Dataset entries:

++++++++++

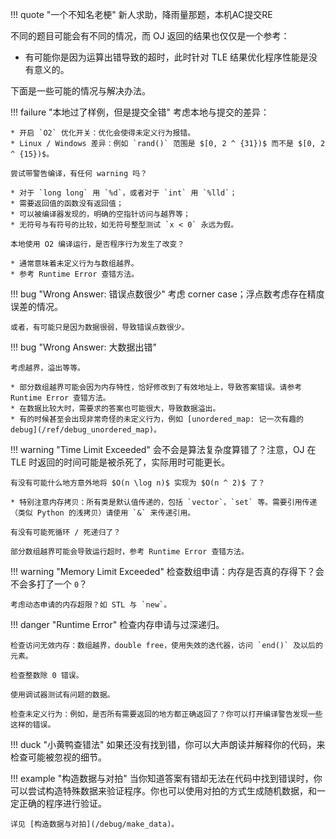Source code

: !!! quote "一个不知名老梗"
    新人求助，降雨量那题，本机AC提交RE

不同的题目可能会有不同的情况，而 OJ 返回的结果也仅仅是一个参考：

* 有可能你是因为运算出错导致的超时，此时针对 TLE 结果优化程序性能是没有意义的。

下面是一些可能的情况与解决办法。

!!! failure "本地过了样例，但是提交全错"
    考虑本地与提交的差异：

    * 开启 `O2` 优化开关：优化会使得未定义行为报错。
    * Linux / Windows 差异：例如 `rand()` 范围是 $[0, 2 ^ {31})$ 而不是 $[0, 2 ^ {15})$。

    尝试带警告编译，有任何 warning 吗？

    * 对于 `long long` 用 `%d`，或者对于 `int` 用 `%lld`；
    * 需要返回值的函数没有返回值；
    * 可以被编译器发现的，明确的空指针访问与越界等；
    * 无符号与有符号的比较，如无符号整型测试 `x < 0` 永远为假。 

    本地使用 O2 编译运行，是否程序行为发生了改变？

    * 通常意味着未定义行为与数组越界。
    * 参考 Runtime Error 查错方法。

!!! bug "Wrong Answer: 错误点数很少"
    考虑 corner case；浮点数考虑存在精度误差的情况。

    或者，有可能只是因为数据很弱，导致错误点数很少。


!!! bug "Wrong Answer: 大数据出错"

    考虑越界，溢出等等。

    * 部分数组越界可能会因为内存特性，恰好修改到了有效地址上，导致答案错误。请参考 Runtime Error 查错方法。
    * 在数据比较大时，需要求的答案也可能很大，导致数据溢出。
    * 有的时候甚至会出现非常奇怪的未定义行为，例如 [unordered_map: 记一次有趣的 debug](/ref/debug_unordered_map)。

!!! warning "Time Limit Exceeded"
    会不会是算法复杂度算错了？注意，OJ 在 TLE 时返回的时间可能是被杀死了，实际用时可能更长。
    
    有没有可能什么地方意外地将 $O(n \log n)$ 实现为 $O(n ^ 2)$ 了？
    
    * 特别注意内存拷贝：所有类是默认值传递的，包括 `vector`，`set` 等。需要引用传递（类似 Python 的浅拷贝）请使用 `&` 来传递引用。
    
    有没有可能死循环 / 死递归了？
    
    部分数组越界可能会导致运行超时，参考 Runtime Error 查错方法。

!!! warning "Memory Limit Exceeded"
    检查数组申请：内存是否真的存得下？会不会多打了一个 `0`？
    
    考虑动态申请的内存超限？如 STL 与 `new`。

!!! danger "Runtime Error"
    检查内存申请与过深递归。

    检查访问无效内存：数组越界，double free，使用失效的迭代器，访问 `end()` 及以后的元素。

    检查整数除 0 错误。

    使用调试器测试有问题的数据。

    检查未定义行为：例如，是否所有需要返回的地方都正确返回了？你可以打开编译警告发现一些这样的错误。

!!! duck "小黄鸭查错法"
    如果还没有找到错，你可以大声朗读并解释你的代码，来检查可能被忽视的细节。

!!! example "构造数据与对拍"
    当你知道答案有错却无法在代码中找到错误时，你可以尝试构造特殊数据来验证程序。你也可以使用对拍的方式生成随机数据，和一定正确的程序进行验证。

    详见 [构造数据与对拍](/debug/make_data)。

++++++++++

Please copy out the entries above exactly as they appear, but skip their images.

WRITTEN RESPONSE -
Source code

: !!! quote "一个不知名老梗"
    新人求助，降雨量那题，本机AC提交RE

不同的题目可能会有不同的情况，而 OJ 返回的结果也仅仅是一个参考：

* 有可能你是因为运算出错导致的超时，此时针对 TLE 结果优化程序性能是没有意义的。

下面是一些可能的情况与解决办法。

!!! failure "本地过了样例，但是提交全错"
    考虑本地与提交的差异：

    * 开启 `O2` 优化开关：优化会使得未定义行为报错。
    * Linux / Windows 差异：例如 `rand()` 范围是 $[0, 2 ^ {31})$ 而不是 $[0, 2 ^ {15})$。

    尝试带警告编译，有任何 warning 吗？

    * 对于 `long long` 用 `%d`，或者对于 `int` 用 `%lld`；
    * 需要返回值的函数没有返回值；
    * 可以被编译器发现的，明确的空指针访问与越界等；
    * 无符号与有符号的比较，如无符号整型测试 `x < 0` 永远为假。 

    本地使用 O2 编译运行，是否程序行为发生了改变？

    * 通常意味着未定义行为与数组越界。
    * 参考 Runtime Error 查错方法。

!!! bug "Wrong Answer: 错误点数很少"
    考虑 corner case；浮点数考虑存在精度误差的情况。

    或者，有可能只是因为数据很弱，导致错误点数很少。


!!! bug "Wrong Answer: 大数据出错"

    考虑越界，溢出等等。

    * 部分数组越界可能会因为内存特性，恰好修改到了有效地址上，导致答案错误。请参考 Runtime Error 查错方法。
    * 在数据比较大时，需要求的答案也可能很大，导致数据溢出。
    * 有的时候甚至会出现非常奇怪的未定义行为，例如 [unordered_map: 记一次有趣的 debug](/ref/debug_unordered_map)。

!!! warning "Time Limit Exceeded"
    会不会是算法复杂度算错了？注意，OJ 在 TLE 时返回的时间可能是被杀死了，实际用时可能更长。
    
    有没有可能什么地方意外地将 $O(n \log n)$ 实现为 $O(n ^ 2)$ 了？
    
    * 特别注意内存拷贝：所有类是默认值传递的，包括 `vector`，`set` 等。需要引用传递（类似 Python 的浅拷贝）请使用 `&` 来传递引用。
    
    有没有可能死循环 / 死递归了？
    
    部分数组越界可能会导致运行超时，参考 Runtime Error 查错方法。

!!! warning "Memory Limit Exceeded"
    检查数组申请：内存是否真的存得下？会不会多打了一个 `0`？
    
    考虑动态申请的内存超限？如 STL 与 `new`。

!!! danger "Runtime Error"
    检查内存申请与过深递归。

    检查访问无效内存：数组越界，double free，使用失效的迭代器，访问 `end()` 及以后的元素。

    检查整数除 0 错误。

    使用调试器测试有问题的数据。

    检查未定义行为：例如，是否所有需要返回的地方都正确返回了？你可以打开编译警告发现一些这样的错误。

!!! duck "小黄鸭查错法"
    如果还没有找到错，你可以大声朗读并解释你的代码，来检查可能被忽视的细节。

!!! example "构造数据与对拍"
    当你知道答案有错却无法在代码中找到错误时，你可以尝试构造特殊数据来验证程序。你也可以使用对拍的方式生成随机数据，和一定正确的程序进行验证。

    详见 [构造数据与对拍](/debug/make_data)。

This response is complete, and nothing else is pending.